Coup de tonnerre à l’AP-HP : un médecin accusé d’avoir volé de l’argent à des patients migrants

 

Bonjour

C’est sans précédent : « Martin Hirsch, directeur général de l’AP-HP, et Serge Morel, directeur des hôpitaux universitaires Pitié-Salpêtrière – Charles-Foix, ont pris la décision le 10 mai 2016 de suspendre de ses fonctions à titre conservatoire un médecin exerçant en qualité de praticien hospitalier temps plein à l’hôpital de La Pitié-Salpêtrière. Une procédure disciplinaire sera par ailleurs engagée à son encontre.

« A la suite d’un signalement effectué par un bénévole d’une association d’aide aux migrants, un patient étranger en situation irrégulière bénéficiaire de l’AME a rapporté avoir versé à plusieurs reprises des sommes d’argent en espèce au médecin concerné de l’hôpital La Pitié-Salpêtrière, pour obtenir la délivrance d’un certificat médical permettant d’initier la procédure de demande de titre de séjour pour raisons de santé. Il expliquait avoir été mis en contact avec ce médecin par un intermédiaire et que de nombreuses autres personnes bénéficiaient de ce système.
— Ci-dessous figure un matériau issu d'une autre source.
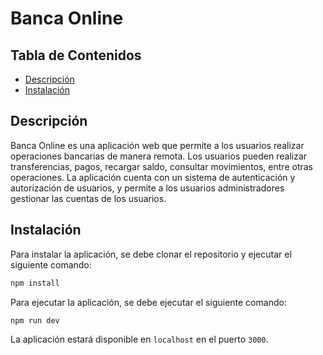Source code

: # Banca Online

## Tabla de Contenidos

- [Descripción](#Descripción)
- [Instalación](#Instalación)


## Descripción

Banca Online es una aplicación web que permite a los usuarios realizar operaciones bancarias de manera remota.
Los usuarios pueden realizar transferencias, pagos, recargar saldo, consultar movimientos, entre otras operaciones.
La aplicación cuenta con un sistema de autenticación y autorización de usuarios, y permite a los usuarios
administradores gestionar las cuentas de los usuarios.

## Instalación

Para instalar la aplicación, se debe clonar el repositorio y ejecutar el siguiente comando:

```bash
npm install
```

Para ejecutar la aplicación, se debe ejecutar el siguiente comando:

```bash
npm run dev
```

La aplicación estará disponible en `localhost` en el puerto `3000`.

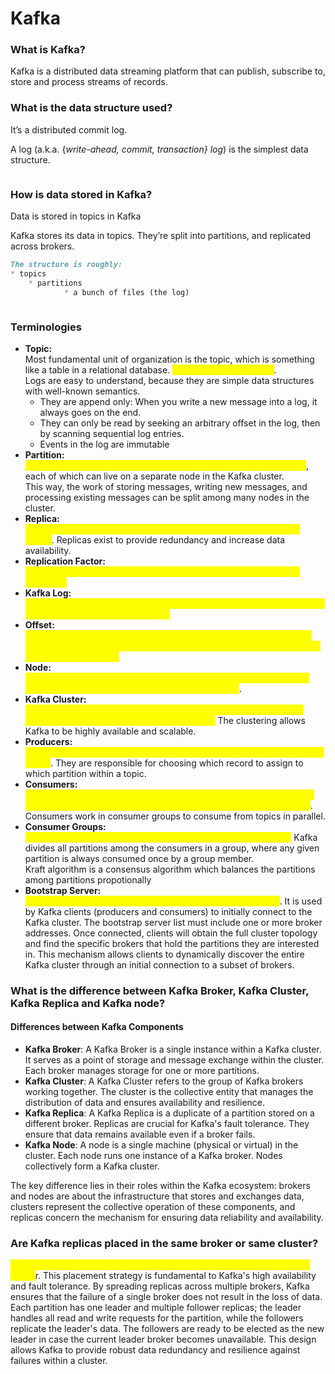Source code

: # Kafka

### What is Kafka?

Kafka is a distributed data streaming platform that can publish, subscribe to, store and process streams of records.

### What is the data structure used?

It’s a distributed commit log.

A log (a.k.a. {_write-ahead, commit, transaction} log_) is the simplest data structure.

<figure><img src="../../.gitbook/assets/image (1).png" alt=""><figcaption></figcaption></figure>



### How is data stored in Kafka?

Data is stored in topics in Kafka

Kafka stores its data in topics. They’re split into partitions, and replicated across brokers.

```markdown
The structure is roughly:
* topics
    * partitions
            * a bunch of files (the log)
```

<figure><img src="../../.gitbook/assets/image (1) (1).png" alt=""><figcaption></figcaption></figure>

### Terminologies

* **Topic:** \
  Most fundamental unit of organization is the topic, which is something like a table in a relational database. <mark style="color:yellow;">A topic is a log of events</mark>. \
  Logs are easy to understand, because they are simple data structures with well-known semantics.
  * They are append only: When you write a new message into a log, it always goes on the end.
  * They can only be read by seeking an arbitrary offset in the log, then by scanning sequential log entries.&#x20;
  * Events in the log are immutable
* **Partition:**\
  <mark style="color:yellow;">Partitioning takes the single topic log and breaks it into multiple logs</mark>, each of which can live on a separate node in the Kafka cluster. \
  This way, the work of storing messages, writing new messages, and processing existing messages can be split among many nodes in the cluster.
* **Replica:**\
  <mark style="color:yellow;">A replica of a partition is a "copy" of the data, stored on a different broker</mark>. Replicas exist to provide redundancy and increase data availability.
* **Replication Factor:**\
  <mark style="color:yellow;">The replication factor is the number of nodes to which your data is replicated</mark>
* **Kafka Log:**\
  <mark style="color:yellow;">Kafka log is a distributed commit log present inside a partition which has an monotonically increasing offset.</mark>
* **Offset:** \
  <mark style="color:yellow;">The offset is a unique identifier for each message within a partition. It denotes the position of a message within the log and allows consumers to track their progress.</mark>
* **Node:** \
  <mark style="color:yellow;">A node is a single machine (physical or virtual) that is part of a Kafka cluster. Each node hosts one or more Kafka brokers</mark>.
* **Kafka Cluster:** \
  <mark style="color:yellow;">A Kafka cluster is a group of nodes or servers that work together to manage and store Kafka topics and partitions.</mark> The clustering allows Kafka to be highly available and scalable.
* **Producers:** \
  <mark style="color:yellow;">Producers are applications or processes that publish messages to Kafka topics</mark>. They are responsible for choosing which record to assign to which partition within a topic.
* **Consumers:** \
  <mark style="color:yellow;">Consumers are applications or processes that subscribe to topics and process the stream of records produced to them by the Kafka cluster</mark>. Consumers work in consumer groups to consume from topics in parallel.
* **Consumer Groups:**\
  <mark style="color:yellow;">A consumer group is a set of consumers that reads from a topic.</mark> Kafka divides all partitions among the consumers in a group, where any given partition is always consumed once by a group member.\
  Kraft algorithm is a consensus algorithm which balances the partitions among partitions propotionally
* **Bootstrap Server:**\
  <mark style="color:yellow;">A Bootstrap Server is an entry point into the Kafka ecosystem</mark>. It is used by Kafka clients (producers and consumers) to initially connect to the Kafka cluster. The bootstrap server list must include one or more broker addresses. Once connected, clients will obtain the full cluster topology and find the specific brokers that hold the partitions they are interested in. This mechanism allows clients to dynamically discover the entire Kafka cluster through an initial connection to a subset of brokers.

### **What is the difference between Kafka Broker, Kafka Cluster, Kafka Replica and Kafka node?**

#### Differences between Kafka Components

* **Kafka Broker**: A Kafka Broker is a single instance within a Kafka cluster. It serves as a point of storage and message exchange within the cluster. Each broker manages storage for one or more partitions.
* **Kafka Cluster**: A Kafka Cluster refers to the group of Kafka brokers working together. The cluster is the collective entity that manages the distribution of data and ensures availability and resilience.
* **Kafka Replica**: A Kafka Replica is a duplicate of a partition stored on a different broker. Replicas are crucial for Kafka's fault tolerance. They ensure that data remains available even if a broker fails.
* **Kafka Node**: A node is a single machine (physical or virtual) in the cluster. Each node runs one instance of a Kafka broker. Nodes collectively form a Kafka cluster.

The key difference lies in their roles within the Kafka ecosystem: brokers and nodes are about the infrastructure that stores and exchanges data, clusters represent the collective operation of these components, and replicas concern the mechanism for ensuring data reliability and availability.

### Are Kafka replicas placed in the same broker or same cluster?

<mark style="color:yellow;">Kafka replicas are placed across different brokers within the same Kafka cluste</mark>r. This placement strategy is fundamental to Kafka's high availability and fault tolerance. By spreading replicas across multiple brokers, Kafka ensures that the failure of a single broker does not result in the loss of data. Each partition has one leader and multiple follower replicas; the leader handles all read and write requests for the partition, while the followers replicate the leader's data. The followers are ready to be elected as the new leader in case the current leader broker becomes unavailable. This design allows Kafka to provide robust data redundancy and resilience against failures within a cluster.
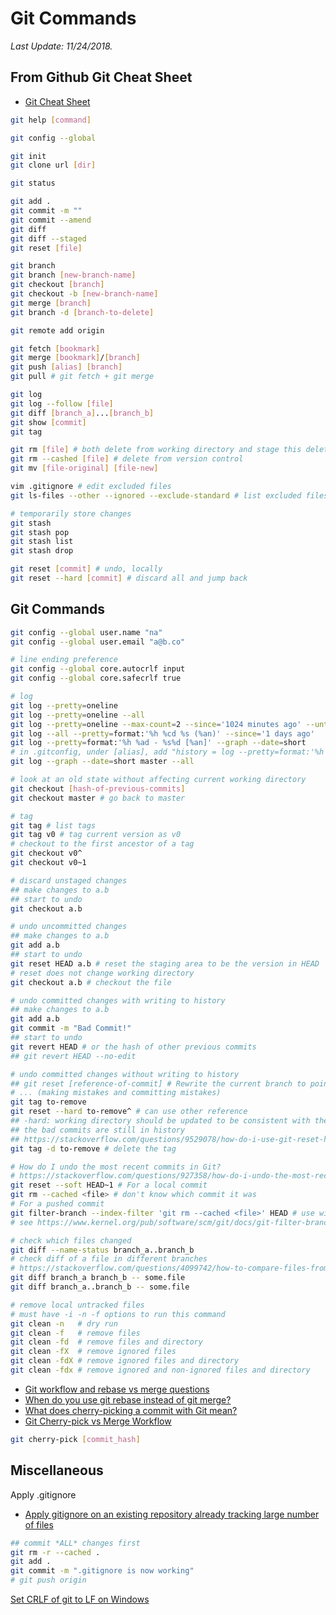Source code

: # Git Commands

*Last Update: 11/24/2018.*

## From Github Git Cheat Sheet

* [Git Cheat Sheet](https://services.github.com/on-demand/downloads/github-git-cheat-sheet.pdf)

```bash
git help [command]

git config --global

git init
git clone url [dir]

git status

git add .
git commit -m ""
git commit --amend
git diff
git diff --staged
git reset [file]

git branch
git branch [new-branch-name]
git checkout [branch]
git checkout -b [new-branch-name]
git merge [branch]
git branch -d [branch-to-delete]

git remote add origin

git fetch [bookmark]
git merge [bookmark]/[branch]
git push [alias] [branch]
git pull # git fetch + git merge

git log
git log --follow [file]
git diff [branch_a]...[branch_b]
git show [commit]
git tag

git rm [file] # both delete from working directory and stage this deletion
git rm --cashed [file] # delete from version control
git mv [file-original] [file-new]

vim .gitignore # edit excluded files
git ls-files --other --ignored --exclude-standard # list excluded files

# temporarily store changes
git stash
git stash pop
git stash list
git stash drop

git reset [commit] # undo, locally
git reset --hard [commit] # discard all and jump back
```

## Git Commands

```bash
git config --global user.name "na"
git config --global user.email "a@b.co"

# line ending preference
git config --global core.autocrlf input
git config --global core.safecrlf true

# log
git log --pretty=oneline
git log --pretty=oneline --all
git log --pretty=oneline --max-count=2 --since='1024 minutes ago' --until='256 minutes ago' --author=<Mike>
git log --all --pretty=format:'%h %cd %s (%an)' --since='1 days ago'
git log --pretty=format:'%h %ad - %s%d [%an]' --graph --date=short
# in .gitconfig, under [alias], add "history = log --pretty=format:'%h %ad - %s%d [%an]' --graph --date=short"
git log --graph --date=short master --all

# look at an old state without affecting current working directory
git checkout [hash-of-previous-commits]
git checkout master # go back to master

# tag
git tag # list tags
git tag v0 # tag current version as v0
# checkout to the first ancestor of a tag
git checkout v0^
git checkout v0~1

# discard unstaged changes
## make changes to a.b
## start to undo
git checkout a.b

# undo uncommitted changes
## make changes to a.b
git add a.b
## start to undo
git reset HEAD a.b # reset the staging area to be the version in HEAD
# reset does not change working directory
git checkout a.b # checkout the file

# undo committed changes with writing to history
## make changes to a.b
git add a.b
git commit -m "Bad Commit!"
## start to undo
git revert HEAD # or the hash of other previous commits
## git revert HEAD --no-edit

# undo committed changes without writing to history
## git reset [reference-of-commit] # Rewrite the current branch to point to that commit
# ... (making mistakes and committing mistakes)
git tag to-remove
git reset --hard to-remove^ # can use other reference
## -hard: working directory should be updated to be consistent with the new branch head
## the bad commits are still in history
## https://stackoverflow.com/questions/9529078/how-do-i-use-git-reset-hard-head-to-revert-to-a-previous-commit
git tag -d to-remove # delete the tag

# How do I undo the most recent commits in Git?
# https://stackoverflow.com/questions/927358/how-do-i-undo-the-most-recent-commits-in-git/34547846
git reset --soft HEAD~1 # For a local commit
git rm --cached <file> # don't know which commit it was
# For a pushed commit
git filter-branch --index-filter 'git rm --cached <file>' HEAD # use with care
# see https://www.kernel.org/pub/software/scm/git/docs/git-filter-branch.html

# check which files changed
git diff --name-status branch_a..branch_b
# check diff of a file in different branches 
# https://stackoverflow.com/questions/4099742/how-to-compare-files-from-two-different-branches
git diff branch_a branch_b -- some.file
git diff branch_a..branch_b -- some.file

# remove local untracked files
# must have -i -n -f options to run this command
git clean -n   # dry run
git clean -f   # remove files
git clean -fd  # remove files and directory
git clean -fX  # remove ignored files
git clean -fdX # remove ignored files and directory
git clean -fdx # remove ignored and non-ignored files and directory
```

* [Git workflow and rebase vs merge questions](https://stackoverflow.com/questions/457927/git-workflow-and-rebase-vs-merge-questions)
* [When do you use git rebase instead of git merge?](https://stackoverflow.com/questions/804115/when-do-you-use-git-rebase-instead-of-git-merge)
* [What does cherry-picking a commit with Git mean?](https://stackoverflow.com/questions/9339429/what-does-cherry-picking-a-commit-with-git-mean)
* [Git Cherry-pick vs Merge Workflow](https://stackoverflow.com/questions/1241720/git-cherry-pick-vs-merge-workflow)

```bash
git cherry-pick [commit_hash]
```

## Miscellaneous

Apply .gitignore 

* [Apply gitignore on an existing repository already tracking large number of files](https://stackoverflow.com/questions/19663093/apply-gitignore-on-an-existing-repository-already-tracking-large-number-of-files)

```bash
## commit *ALL* changes first
git rm -r --cached .
git add .
git commit -m ".gitignore is now working"
# git push origin
```

[Set CRLF of git to LF on Windows](https://stackoverflow.com/questions/2517190/how-do-i-force-git-to-use-lf-instead-of-crlf-under-windows)
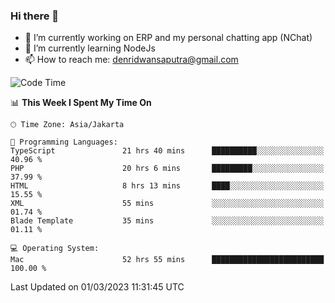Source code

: ### Hi there 👋

- 🔭 I’m currently working on ERP and my personal chatting app (NChat)
- 🌱 I’m currently learning NodeJs
- 📫 How to reach me: denridwansaputra@gmail.com


<!--START_SECTION:waka-->
![Code Time](http://img.shields.io/badge/Code%20Time-2%2C724%20hrs%2037%20mins-blue)

📊 **This Week I Spent My Time On** 

```text
🕑︎ Time Zone: Asia/Jakarta

💬 Programming Languages: 
TypeScript               21 hrs 40 mins      ██████████░░░░░░░░░░░░░░░   40.96 % 
PHP                      20 hrs 6 mins       █████████░░░░░░░░░░░░░░░░   37.99 % 
HTML                     8 hrs 13 mins       ████░░░░░░░░░░░░░░░░░░░░░   15.55 % 
XML                      55 mins             ░░░░░░░░░░░░░░░░░░░░░░░░░   01.74 % 
Blade Template           35 mins             ░░░░░░░░░░░░░░░░░░░░░░░░░   01.11 % 

💻 Operating System: 
Mac                      52 hrs 55 mins      █████████████████████████   100.00 % 
```


 Last Updated on 01/03/2023 11:31:45 UTC
<!--END_SECTION:waka-->
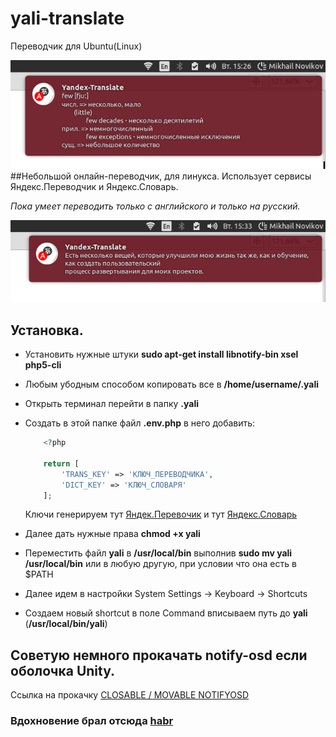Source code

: # yali-translate
Переводчик для Ubuntu(Linux)

![YaLi-Translate One Word](https://github.com/mikenovikov/yali-translate/blob/master/resources/example-word.jpg)
##Небольшой онлайн-переводчик, для линукса.
Использует сервисы Яндекс.Переводчик и Яндекс.Словарь.

*Пока умеет переводить только с английского и только на русский.*

![YaLi-Translate Sentence Word](https://github.com/mikenovikov/yali-translate/blob/master/resources/example-sentence.jpg)


## Установка.
- Установить нужные штуки **sudo apt-get install libnotify-bin xsel php5-cli**
- Любым убодным способом копировать все в **/home/username/.yali**
- Открыть терминал перейти в папку **.yali**
- Создать в этой папке файл **.env.php** в него добавить:

	```php
		<?php

		return [
			'TRANS_KEY' => 'КЛЮЧ_ПЕРЕВОДЧИКА',
			'DICT_KEY' => 'КЛЮЧ_СЛОВАРЯ'
		];
	```
	Ключи генерируем тут [Яндек.Перевочик](https://tech.yandex.ru/keys/get/?service=trnsl) и тут
	[Яндекс.Словарь](https://tech.yandex.ru/keys/get/?service=dict)
- Далее дать нужные права **chmod +x yali**
- Переместить файл **yali** в **/usr/local/bin** выполнив **sudo mv yali /usr/local/bin** или в любую другую, при условии что она есть в $PATH
- Далее идем в настройки System Settings -> Keyboard -> Shortcuts
- Создаем новый shortcut в поле Command вписываем путь до **yali** (**/usr/local/bin/yali**)

## Советую немного прокачать notify-osd если оболочка Unity.
Ссылка на прокачку [CLOSABLE / MOVABLE NOTIFYOSD ](http://www.webupd8.org/2012/06/closable-movable-notifyosd.html)

### Вдохновение брал отсюда [habr](http://habrahabr.ru/post/137215/)
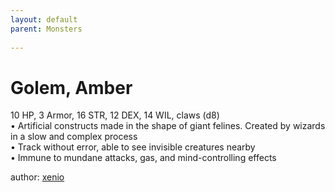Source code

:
 ```yaml
---
layout: default
parent: Monsters 
   
--- 
```

# Golem, Amber
10 HP, 3 Armor, 16 STR, 12 DEX, 14 WIL, claws (d8)  
• Artificial constructs made in the shape of giant felines. Created by wizards in a slow and complex process  
• Track without error, able to see invisible creatures nearby  
• Immune to mundane attacks, gas, and mind-controlling effects  




author: [xenio](https://xenioinabottle.blogspot.com/2021/02/classic-monsters-for-cairnito-part-1.html) 


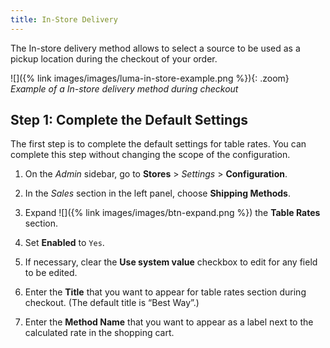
 ```yaml
---
title: In-Store Delivery
---
```


The In-store delivery method allows to select a source to be used as a pickup location during the checkout of your order.

![]({% link images/images/luma-in-store-example.png %}){: .zoom}
_Example of a In-store delivery method during checkout_

## Step 1: Complete the Default Settings

The first step is to complete the default settings for table rates. You can complete this step without changing the scope of the configuration.

1. On the _Admin_ sidebar, go to **Stores** > _Settings_ > **Configuration**.

1. In the _Sales_ section in the left panel, choose **Shipping Methods**.

1. Expand ![]({% link images/images/btn-expand.png %}) the **Table Rates** section.

1. Set **Enabled** to `Yes`.

1. If necessary, clear the **Use system value** checkbox to edit for any field to be edited.

1. Enter the **Title** that you want to appear for table rates section during checkout. (The default title is “Best Way”.)

1. Enter the **Method Name** that you want to appear as a label next to the calculated rate in the shopping cart.
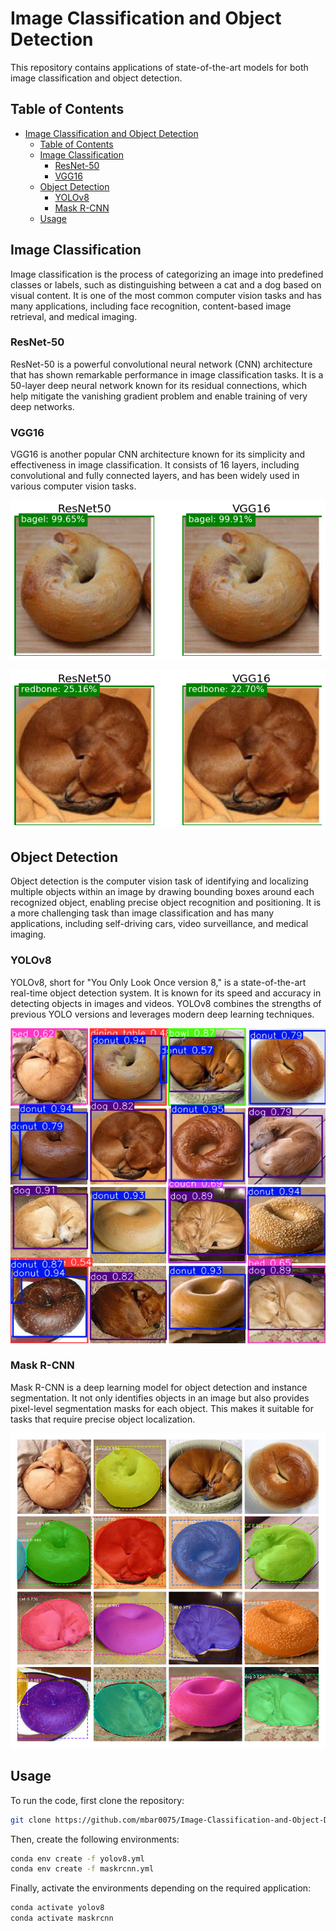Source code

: # Image Classification and Object Detection

This repository contains applications of state-of-the-art models for both image classification and object detection.

## Table of Contents
- [Image Classification and Object Detection](#image-classification-and-object-detection)
  - [Table of Contents](#table-of-contents)
  - [Image Classification](#image-classification)
    - [ResNet-50](#resnet-50)
    - [VGG16](#vgg16)
  - [Object Detection](#object-detection)
    - [YOLOv8](#yolov8)
    - [Mask R-CNN](#mask-r-cnn)
  - [Usage](#usage)

## Image Classification
Image classification is the process of categorizing an image into predefined classes or labels, such as distinguishing between a cat and a dog based on visual content. It is one of the most common computer vision tasks and has many applications, including face recognition, content-based image retrieval, and medical imaging.

### ResNet-50

ResNet-50 is a powerful convolutional neural network (CNN) architecture that has shown remarkable performance in image classification tasks. It is a 50-layer deep neural network known for its residual connections, which help mitigate the vanishing gradient problem and enable training of very deep networks.

### VGG16

VGG16 is another popular CNN architecture known for its simplicity and effectiveness in image classification. It consists of 16 layers, including convolutional and fully connected layers, and has been widely used in various computer vision tasks.

<p align="center"><img src='Assets/image_classification1.png'></p>
<p align="center"><img src='Assets/image_classification2.png'></p>


## Object Detection
Object detection is the computer vision task of identifying and localizing multiple objects within an image by drawing bounding boxes around each recognized object, enabling precise object recognition and positioning. It is a more challenging task than image classification and has many applications, including self-driving cars, video surveillance, and medical imaging.

### YOLOv8

YOLOv8, short for "You Only Look Once version 8," is a state-of-the-art real-time object detection system. It is known for its speed and accuracy in detecting objects in images and videos. YOLOv8 combines the strengths of previous YOLO versions and leverages modern deep learning techniques.

<p align="center"><img src='Assets/yolov8_output.png'></p>

### Mask R-CNN

Mask R-CNN is a deep learning model for object detection and instance segmentation. It not only identifies objects in an image but also provides pixel-level segmentation masks for each object. This makes it suitable for tasks that require precise object localization.

<p align="center"><img src='Assets/maskrcnn_output.png'></p>

## Usage
To run the code, first clone the repository:
```bash
git clone https://github.com/mbar0075/Image-Classification-and-Object-Detection.git
```

Then, create the following environments:
```bash
conda env create -f yolov8.yml
conda env create -f maskrcnn.yml
```

Finally, activate the environments depending on the required application:
```bash
conda activate yolov8
conda activate maskrcnn
```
L’enquête interne menée par l’AP-HP sur ce dossier laisse supposer que d’autres patients dans des situations comparables auraient également été amenés à effectuer de tels versements. »

Esprit de lucre

L’AP-HP a donc décidé : de signaler les faits à la justice au titre de l’article 40 du code de procédure pénale ; de suspendre de ses fonctions le médecin concerné et d’engager une procédure disciplinaire ; de signaler les faits au Conseil de l’ordre compétent. « Ce type de décision, qui reste très rare, est engagé lorsque la gravité des faits soupçonnés met en cause la confiance de l’institution dans l’action du praticien, explique Martin Hirsch. L’ensemble de ces faits, s’ils étaient confirmés, constituent des fautes lourdes que l’AP-HP ne peut tolérer en son sein. Ils mettent notamment en cause la probité requise d’un médecin au plan de sa déontologie professionnelle. L’affaire est exposée en détail dans Le Monde (Paul Benkimoun) : « Un médecin de l’AP-HP suspendu pour avoir réclamé de l’argent liquide à des migrants ».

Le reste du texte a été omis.